A 2.0 liter engine that’s been turbocharged to within an inch of its life resides under the hood. The Lancer Evolution’s DOHC four-cylinder produces 291 horsepower and is equipped with Mitsubishi’s MIVEC variable valve timing. Torque peaks at an impressive 300. Power comes on almost instantaneously, and the Evolution MR is nothing if not quick to respond to the throttle. New for 2009 is the Twin-Clutch Sportronic Shift (SST) transmission, which is standard on the Evolution MR. Like Volkswagen’s DSG, the Twin-Clutch SST is more of a clutchless manual than a selectable automatic, and it bangs off wish-quick shifts with a competition-oriented feel. The transmission puts the power to all four wheels in driver-selectable Normal, Sport and S-Sport modes. S-sport is the track mode, which downshifts automatically when braking hard for a corner, and selects the proper exiting gear based on speed.

The Evolution MR’s all-wheel drive also has a very Japanese-sounding name: Super All-Wheel Control. The system sports an active center differential and active yaw control. As with any self-respecting race car, the car’s component list is full of familiar names.

The suspension is somewhat exotic as well. Inverted struts are used up front, and the Evolution sports Eibach springs and Bilstein shock absorbers at all four corners. BBS provides the wheels; Yokohama the 245/40-series tires. The standard anti-lock brakes are track-engineered as well, with lightweight two-piece rotors and four-piston calipers in the front.

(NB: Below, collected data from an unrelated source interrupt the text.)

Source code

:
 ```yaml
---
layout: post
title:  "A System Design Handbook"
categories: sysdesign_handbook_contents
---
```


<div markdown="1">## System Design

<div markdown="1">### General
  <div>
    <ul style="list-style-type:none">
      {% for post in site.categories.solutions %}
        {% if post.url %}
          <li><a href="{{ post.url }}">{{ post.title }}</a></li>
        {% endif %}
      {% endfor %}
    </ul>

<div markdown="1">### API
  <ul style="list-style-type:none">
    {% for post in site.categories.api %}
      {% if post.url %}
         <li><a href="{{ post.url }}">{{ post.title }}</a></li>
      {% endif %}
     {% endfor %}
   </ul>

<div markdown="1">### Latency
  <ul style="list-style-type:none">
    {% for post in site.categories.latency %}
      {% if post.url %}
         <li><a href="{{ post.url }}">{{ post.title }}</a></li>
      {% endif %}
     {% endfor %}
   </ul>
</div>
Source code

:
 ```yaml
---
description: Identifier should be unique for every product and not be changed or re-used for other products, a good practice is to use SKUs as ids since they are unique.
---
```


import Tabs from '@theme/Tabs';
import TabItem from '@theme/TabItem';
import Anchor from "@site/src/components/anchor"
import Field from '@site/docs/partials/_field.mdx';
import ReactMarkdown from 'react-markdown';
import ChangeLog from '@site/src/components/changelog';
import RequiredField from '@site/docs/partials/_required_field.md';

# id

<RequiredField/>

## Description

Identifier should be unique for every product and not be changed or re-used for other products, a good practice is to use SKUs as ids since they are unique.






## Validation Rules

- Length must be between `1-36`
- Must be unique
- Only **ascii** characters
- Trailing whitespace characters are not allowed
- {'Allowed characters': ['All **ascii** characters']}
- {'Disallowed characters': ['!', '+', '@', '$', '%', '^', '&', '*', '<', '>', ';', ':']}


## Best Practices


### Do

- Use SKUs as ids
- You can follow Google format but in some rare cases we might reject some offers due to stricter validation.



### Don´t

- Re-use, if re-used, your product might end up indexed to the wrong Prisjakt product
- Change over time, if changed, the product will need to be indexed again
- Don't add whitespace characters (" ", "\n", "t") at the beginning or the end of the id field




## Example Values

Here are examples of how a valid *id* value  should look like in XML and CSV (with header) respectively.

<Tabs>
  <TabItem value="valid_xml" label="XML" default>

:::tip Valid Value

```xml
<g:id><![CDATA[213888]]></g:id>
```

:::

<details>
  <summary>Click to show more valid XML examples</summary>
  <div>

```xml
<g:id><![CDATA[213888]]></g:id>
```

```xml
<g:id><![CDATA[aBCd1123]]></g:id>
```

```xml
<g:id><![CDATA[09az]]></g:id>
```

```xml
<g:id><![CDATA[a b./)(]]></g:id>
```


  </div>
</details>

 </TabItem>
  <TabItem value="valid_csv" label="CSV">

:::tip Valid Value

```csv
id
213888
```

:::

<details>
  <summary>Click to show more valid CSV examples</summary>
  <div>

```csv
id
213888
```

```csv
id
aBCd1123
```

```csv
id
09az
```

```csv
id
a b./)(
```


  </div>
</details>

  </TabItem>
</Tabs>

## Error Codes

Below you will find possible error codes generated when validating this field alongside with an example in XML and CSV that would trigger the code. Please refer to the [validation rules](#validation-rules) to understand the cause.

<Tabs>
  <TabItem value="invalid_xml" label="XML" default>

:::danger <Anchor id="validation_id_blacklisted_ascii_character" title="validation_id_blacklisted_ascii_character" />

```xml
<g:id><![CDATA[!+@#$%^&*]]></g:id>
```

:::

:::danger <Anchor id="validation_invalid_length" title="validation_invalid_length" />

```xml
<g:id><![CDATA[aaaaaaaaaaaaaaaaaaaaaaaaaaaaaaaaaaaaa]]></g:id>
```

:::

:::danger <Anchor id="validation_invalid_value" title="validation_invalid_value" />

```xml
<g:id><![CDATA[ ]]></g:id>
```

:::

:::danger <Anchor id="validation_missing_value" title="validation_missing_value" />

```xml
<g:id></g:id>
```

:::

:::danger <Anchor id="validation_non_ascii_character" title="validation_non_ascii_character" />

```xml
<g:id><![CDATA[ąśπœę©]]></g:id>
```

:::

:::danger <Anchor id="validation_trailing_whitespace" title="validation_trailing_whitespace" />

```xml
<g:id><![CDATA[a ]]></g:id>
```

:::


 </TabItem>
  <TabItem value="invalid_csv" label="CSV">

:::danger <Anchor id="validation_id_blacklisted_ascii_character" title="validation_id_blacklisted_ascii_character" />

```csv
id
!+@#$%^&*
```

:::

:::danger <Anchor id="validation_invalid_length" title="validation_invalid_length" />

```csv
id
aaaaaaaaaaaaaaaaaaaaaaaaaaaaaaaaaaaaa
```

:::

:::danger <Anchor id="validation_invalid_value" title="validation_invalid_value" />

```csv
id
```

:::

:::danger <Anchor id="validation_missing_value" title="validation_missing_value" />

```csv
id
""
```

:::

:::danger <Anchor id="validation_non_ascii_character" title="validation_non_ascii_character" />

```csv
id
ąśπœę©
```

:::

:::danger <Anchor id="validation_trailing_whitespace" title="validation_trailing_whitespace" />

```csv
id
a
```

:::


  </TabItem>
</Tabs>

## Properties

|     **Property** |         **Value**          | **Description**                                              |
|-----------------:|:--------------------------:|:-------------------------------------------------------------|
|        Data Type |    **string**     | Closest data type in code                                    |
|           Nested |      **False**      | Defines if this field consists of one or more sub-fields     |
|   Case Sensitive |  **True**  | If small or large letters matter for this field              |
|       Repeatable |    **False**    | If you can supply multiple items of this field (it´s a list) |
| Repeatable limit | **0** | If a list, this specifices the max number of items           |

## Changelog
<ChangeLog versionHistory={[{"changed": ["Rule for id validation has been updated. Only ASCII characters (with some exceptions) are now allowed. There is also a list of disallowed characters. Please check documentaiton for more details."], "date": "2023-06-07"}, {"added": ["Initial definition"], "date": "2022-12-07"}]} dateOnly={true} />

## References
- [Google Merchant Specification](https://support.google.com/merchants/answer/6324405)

The Evolution MR is frenetic and fast with the S-Sport setting engaged, and its razor-sharp reflexes and rock-hard suspension are right at home on the track. So why don’t I love it more? I honestly haven’t been able to work that out, so it must be a personal thing. The Evolution MR offers world-class automotive entertainment as well as all-wheel drive stability, though the price and its hard-edged performance render it a plaything for all but the hard-core lunatic fringe who want to commute in a thinly-disguised race car. The bottom line reflects this: Evolution MR pricing starts at a hard-core $38,990.